Pushing the Boulder

Ryan James Spencer

Imagine you have a giant boulder in front of you. This is the task you want to undertake. You know you need to push it to get it moving but you also recognise that the inertia you'll need to overcome at first is substantial. You unfortunately think that pushing the boulder will always take this much force. The truth is, if you can get the boulder moving, keeping it in motion only takes many small, infrequent pushes. The idea behind pushing a boulder is the same as fast systems incurring usage. Want to improve your coding? Code. Want to read more? Read. Action begets action.

When you try to acquire knowledge there is always a pool of unknown-unknowns whose size is, itself, infinite. We are constantly refining things from the unknown-unknown pool into known-unknowns while we learn. One way to acquire knowledge is to read. I recently joked on twitter about speed reading:

But in all fairness, this is a sensible approach. Some relate knowledge acquisition as panning for gold. I think that's a misguided analogy because panning for gold is slow. Yes, we want to find the gold and we're not quite sure where it is, but no modern mining outfit would pan for gold these days. They would use large machines that could tear, demolish, crush, rip, sift, sort, detect, and on and on in orders of magnitude time more quickly than someone holding a pan to a river.

There is a technique involving multiple passes of reading. I learned this first when I got into research papers. It's also the basic idea behind How to Read a Book. You read a first pass involving the abstract/introduction, the conclusion, and then you skim, noticing headlines, captions, diagrams, and all the other top-level items. You follow suit with other passes increasing in detail if you haven't already dropped interest in the material. Basically, actions get prioritised by cost, the lower cost stuff coming first. Don't pan for gold, mine for it with machines..

Take a book you want to get through. Try to just flip through it. Once you're done skimming, try to concentrate on the primary points you've just become aware of; your known-unknowns. In your future passes, try to hone in on the things you care about more. Reading books out of order is actually fine for a lot of material if the first pass didn't tell you enough of what you need to know. What this does is change your definition of done.
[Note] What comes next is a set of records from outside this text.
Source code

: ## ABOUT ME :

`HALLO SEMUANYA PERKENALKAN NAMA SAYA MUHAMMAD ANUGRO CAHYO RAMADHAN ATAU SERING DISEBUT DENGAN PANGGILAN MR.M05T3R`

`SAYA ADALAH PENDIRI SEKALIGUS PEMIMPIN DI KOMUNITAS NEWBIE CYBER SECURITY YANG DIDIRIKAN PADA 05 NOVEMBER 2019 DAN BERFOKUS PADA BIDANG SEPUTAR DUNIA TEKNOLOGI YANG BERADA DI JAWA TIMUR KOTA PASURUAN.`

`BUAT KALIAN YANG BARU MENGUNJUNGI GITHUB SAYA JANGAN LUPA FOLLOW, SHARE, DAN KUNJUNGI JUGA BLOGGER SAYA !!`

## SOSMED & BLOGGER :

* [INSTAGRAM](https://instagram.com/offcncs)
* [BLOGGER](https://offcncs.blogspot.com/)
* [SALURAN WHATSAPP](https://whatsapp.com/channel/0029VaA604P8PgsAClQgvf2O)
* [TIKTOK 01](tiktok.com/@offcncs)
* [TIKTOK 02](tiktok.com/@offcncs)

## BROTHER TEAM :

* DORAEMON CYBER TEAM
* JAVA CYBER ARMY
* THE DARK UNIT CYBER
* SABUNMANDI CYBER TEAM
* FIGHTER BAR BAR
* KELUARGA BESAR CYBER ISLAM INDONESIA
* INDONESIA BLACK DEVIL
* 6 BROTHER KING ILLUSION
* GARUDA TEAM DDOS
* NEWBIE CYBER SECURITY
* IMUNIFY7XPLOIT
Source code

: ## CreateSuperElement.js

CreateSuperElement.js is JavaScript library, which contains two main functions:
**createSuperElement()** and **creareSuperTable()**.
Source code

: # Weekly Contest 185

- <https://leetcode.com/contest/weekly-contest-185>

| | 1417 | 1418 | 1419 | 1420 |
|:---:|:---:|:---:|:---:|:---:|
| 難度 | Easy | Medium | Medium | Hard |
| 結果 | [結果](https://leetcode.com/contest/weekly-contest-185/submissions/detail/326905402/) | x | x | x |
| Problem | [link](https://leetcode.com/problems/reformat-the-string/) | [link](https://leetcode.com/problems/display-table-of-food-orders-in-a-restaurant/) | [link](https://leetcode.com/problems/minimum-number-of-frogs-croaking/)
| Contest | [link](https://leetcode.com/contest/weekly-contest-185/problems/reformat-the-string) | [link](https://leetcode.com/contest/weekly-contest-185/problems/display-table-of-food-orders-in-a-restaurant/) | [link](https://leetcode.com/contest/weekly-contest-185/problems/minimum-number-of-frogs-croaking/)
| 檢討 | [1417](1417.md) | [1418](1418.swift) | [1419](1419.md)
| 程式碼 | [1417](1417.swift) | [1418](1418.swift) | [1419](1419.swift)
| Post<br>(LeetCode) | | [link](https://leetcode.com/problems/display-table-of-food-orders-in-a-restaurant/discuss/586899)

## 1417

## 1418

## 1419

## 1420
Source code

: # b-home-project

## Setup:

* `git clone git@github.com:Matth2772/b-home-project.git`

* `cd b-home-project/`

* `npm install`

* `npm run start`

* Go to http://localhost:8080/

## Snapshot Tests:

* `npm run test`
There is always signal-to-noise and it's largely why there are diminishing returns which is both true for what we produce as well as what we consume. Ruthlessly closing browser tabs to reduce distraction, keeping your output high and frequent, reading books in multiple pass, and on and on. Do things to put you in an uncomfortable state. Make tons of little changes and skim content frantically going back for more when you need it instead of sitting around dreaming or scheming. Be a giant machine. Tinker like a maniac. Push the boulder.